### THE TASK
Scan the entries below and return each line that contains "plus".

(Items from a data source)
_ _ _
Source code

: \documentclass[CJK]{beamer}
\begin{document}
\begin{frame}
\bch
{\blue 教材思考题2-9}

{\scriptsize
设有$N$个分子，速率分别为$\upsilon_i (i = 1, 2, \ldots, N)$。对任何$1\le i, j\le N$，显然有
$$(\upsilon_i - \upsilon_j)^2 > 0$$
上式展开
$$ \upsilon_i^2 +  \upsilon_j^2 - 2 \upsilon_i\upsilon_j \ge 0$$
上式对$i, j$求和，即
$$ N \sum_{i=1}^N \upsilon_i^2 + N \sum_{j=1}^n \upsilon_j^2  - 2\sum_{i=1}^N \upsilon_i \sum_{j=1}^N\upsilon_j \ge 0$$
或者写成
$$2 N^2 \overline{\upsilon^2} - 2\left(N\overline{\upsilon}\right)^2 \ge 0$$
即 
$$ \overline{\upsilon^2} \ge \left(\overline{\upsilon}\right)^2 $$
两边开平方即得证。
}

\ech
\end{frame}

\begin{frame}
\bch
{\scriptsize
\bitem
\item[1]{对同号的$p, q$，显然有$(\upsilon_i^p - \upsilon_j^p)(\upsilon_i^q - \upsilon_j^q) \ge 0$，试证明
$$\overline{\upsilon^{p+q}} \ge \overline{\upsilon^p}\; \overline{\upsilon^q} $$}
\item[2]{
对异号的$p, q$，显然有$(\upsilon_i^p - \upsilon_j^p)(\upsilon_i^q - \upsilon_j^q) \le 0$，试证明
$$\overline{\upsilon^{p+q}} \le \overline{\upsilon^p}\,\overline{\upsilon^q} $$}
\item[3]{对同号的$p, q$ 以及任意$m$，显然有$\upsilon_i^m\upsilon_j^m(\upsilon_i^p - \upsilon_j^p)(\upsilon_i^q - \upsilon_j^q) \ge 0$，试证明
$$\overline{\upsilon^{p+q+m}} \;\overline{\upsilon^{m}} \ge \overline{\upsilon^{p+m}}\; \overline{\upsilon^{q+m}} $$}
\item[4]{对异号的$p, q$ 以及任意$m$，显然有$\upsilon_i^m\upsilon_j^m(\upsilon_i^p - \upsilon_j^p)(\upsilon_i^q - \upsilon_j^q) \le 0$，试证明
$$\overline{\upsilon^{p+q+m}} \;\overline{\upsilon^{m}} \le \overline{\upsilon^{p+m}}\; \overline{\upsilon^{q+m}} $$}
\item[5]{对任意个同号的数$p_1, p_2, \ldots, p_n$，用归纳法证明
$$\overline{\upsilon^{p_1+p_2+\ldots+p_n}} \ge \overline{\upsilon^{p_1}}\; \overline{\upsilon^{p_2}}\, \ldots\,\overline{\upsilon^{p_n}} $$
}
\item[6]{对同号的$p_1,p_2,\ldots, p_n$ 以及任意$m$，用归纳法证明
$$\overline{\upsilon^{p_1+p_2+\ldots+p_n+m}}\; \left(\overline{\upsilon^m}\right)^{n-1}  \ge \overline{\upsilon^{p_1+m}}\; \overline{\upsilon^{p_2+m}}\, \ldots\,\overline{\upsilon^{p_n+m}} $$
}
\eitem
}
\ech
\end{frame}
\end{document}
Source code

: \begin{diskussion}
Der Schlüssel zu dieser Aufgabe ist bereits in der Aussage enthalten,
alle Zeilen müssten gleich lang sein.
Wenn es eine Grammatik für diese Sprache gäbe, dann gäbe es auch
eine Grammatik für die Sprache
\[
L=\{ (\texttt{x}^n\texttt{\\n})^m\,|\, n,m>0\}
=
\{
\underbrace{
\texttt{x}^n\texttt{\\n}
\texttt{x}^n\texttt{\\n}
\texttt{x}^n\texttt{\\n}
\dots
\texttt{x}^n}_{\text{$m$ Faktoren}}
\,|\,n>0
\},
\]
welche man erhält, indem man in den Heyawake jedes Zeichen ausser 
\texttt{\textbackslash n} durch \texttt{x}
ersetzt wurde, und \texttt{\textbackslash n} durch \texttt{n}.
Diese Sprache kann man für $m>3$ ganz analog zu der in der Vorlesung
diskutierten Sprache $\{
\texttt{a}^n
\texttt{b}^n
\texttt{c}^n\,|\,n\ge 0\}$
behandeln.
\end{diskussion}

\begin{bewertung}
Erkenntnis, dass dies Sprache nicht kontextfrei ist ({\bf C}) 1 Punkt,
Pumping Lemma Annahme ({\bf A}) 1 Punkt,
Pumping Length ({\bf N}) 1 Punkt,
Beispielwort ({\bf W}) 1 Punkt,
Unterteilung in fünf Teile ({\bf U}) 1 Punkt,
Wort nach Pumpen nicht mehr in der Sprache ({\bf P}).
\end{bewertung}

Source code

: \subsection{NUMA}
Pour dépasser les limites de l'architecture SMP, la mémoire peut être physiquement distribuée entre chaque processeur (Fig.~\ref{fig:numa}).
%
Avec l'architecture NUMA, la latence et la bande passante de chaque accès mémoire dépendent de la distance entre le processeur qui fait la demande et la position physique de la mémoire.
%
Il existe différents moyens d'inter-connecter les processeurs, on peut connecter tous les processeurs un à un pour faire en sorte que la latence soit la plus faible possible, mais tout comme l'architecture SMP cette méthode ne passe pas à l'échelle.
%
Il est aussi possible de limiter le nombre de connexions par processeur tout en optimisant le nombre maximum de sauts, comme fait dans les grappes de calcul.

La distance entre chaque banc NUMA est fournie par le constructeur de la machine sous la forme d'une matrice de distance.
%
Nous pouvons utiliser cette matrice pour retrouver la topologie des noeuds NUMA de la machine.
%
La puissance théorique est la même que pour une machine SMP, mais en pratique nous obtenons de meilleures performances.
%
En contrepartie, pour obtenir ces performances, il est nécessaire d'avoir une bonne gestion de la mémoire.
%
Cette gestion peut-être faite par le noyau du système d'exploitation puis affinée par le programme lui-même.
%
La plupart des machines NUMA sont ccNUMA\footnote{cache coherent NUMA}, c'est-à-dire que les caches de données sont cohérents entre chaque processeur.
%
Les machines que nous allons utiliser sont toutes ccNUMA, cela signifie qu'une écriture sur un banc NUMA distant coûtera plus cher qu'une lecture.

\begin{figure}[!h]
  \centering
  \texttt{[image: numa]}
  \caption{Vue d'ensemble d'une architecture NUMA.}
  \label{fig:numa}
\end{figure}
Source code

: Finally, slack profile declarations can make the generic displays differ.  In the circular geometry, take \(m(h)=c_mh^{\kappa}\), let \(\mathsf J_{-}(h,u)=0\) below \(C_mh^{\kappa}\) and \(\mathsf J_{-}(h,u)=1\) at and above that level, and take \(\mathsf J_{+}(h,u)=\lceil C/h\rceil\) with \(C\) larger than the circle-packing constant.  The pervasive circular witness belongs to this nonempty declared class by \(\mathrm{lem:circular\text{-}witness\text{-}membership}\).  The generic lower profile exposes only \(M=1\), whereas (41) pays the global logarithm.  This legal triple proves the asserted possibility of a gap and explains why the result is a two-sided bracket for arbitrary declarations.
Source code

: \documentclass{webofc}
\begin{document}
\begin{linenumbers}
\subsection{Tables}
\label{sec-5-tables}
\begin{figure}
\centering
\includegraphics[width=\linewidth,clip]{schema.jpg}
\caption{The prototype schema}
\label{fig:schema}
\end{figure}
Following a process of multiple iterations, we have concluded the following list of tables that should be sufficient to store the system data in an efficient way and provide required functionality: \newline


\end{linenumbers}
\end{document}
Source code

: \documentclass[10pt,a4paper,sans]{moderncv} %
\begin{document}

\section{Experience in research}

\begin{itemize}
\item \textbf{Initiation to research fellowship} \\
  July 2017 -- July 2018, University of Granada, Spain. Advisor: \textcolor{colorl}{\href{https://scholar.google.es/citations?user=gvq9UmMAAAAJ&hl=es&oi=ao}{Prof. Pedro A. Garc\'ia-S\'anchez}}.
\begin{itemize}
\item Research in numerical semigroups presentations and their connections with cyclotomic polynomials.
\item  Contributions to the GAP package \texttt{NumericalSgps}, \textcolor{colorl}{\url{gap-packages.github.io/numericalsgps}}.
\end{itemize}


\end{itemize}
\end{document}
_ _ _
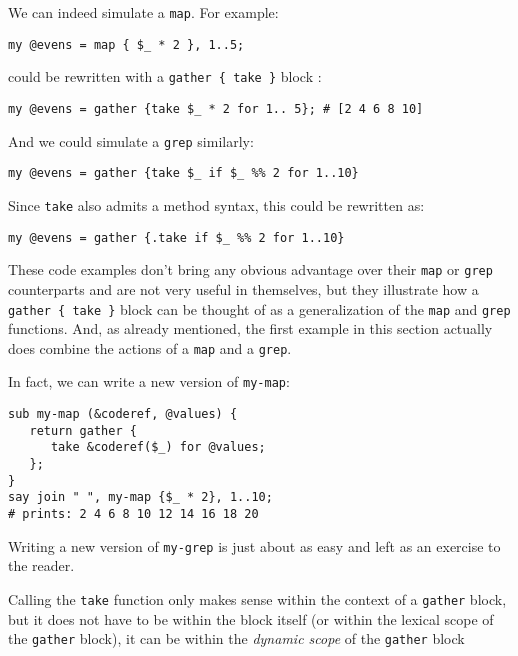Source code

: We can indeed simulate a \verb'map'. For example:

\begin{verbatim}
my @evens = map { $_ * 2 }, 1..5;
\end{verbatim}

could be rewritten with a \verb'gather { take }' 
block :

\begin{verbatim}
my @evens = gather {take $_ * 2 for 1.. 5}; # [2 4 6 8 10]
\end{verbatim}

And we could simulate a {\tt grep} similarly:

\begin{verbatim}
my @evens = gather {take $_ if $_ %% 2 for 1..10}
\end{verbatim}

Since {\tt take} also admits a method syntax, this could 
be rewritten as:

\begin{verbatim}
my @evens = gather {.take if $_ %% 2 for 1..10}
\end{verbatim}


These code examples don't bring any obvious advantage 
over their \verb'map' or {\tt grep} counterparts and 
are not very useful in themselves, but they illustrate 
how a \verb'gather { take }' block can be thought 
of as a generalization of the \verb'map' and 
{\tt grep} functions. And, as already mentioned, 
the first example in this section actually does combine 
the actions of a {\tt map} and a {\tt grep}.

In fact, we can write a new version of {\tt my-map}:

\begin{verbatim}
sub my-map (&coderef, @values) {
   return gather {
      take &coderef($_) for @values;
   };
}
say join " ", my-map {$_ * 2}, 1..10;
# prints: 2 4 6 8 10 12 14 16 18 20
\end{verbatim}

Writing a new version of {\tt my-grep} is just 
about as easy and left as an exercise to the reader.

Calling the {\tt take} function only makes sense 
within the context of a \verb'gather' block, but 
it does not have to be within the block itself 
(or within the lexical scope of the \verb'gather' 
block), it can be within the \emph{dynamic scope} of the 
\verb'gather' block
_ _ _
### ANSWER SECTION
Il existe différents moyens d'inter-connecter les processeurs, on peut connecter tous les processeurs un à un pour faire en sorte que la latence soit la plus faible possible, mais tout comme l'architecture SMP cette méthode ne passe pas à l'échelle.
Les machines que nous allons utiliser sont toutes ccNUMA, cela signifie qu'une écriture sur un banc NUMA distant coûtera plus cher qu'une lecture.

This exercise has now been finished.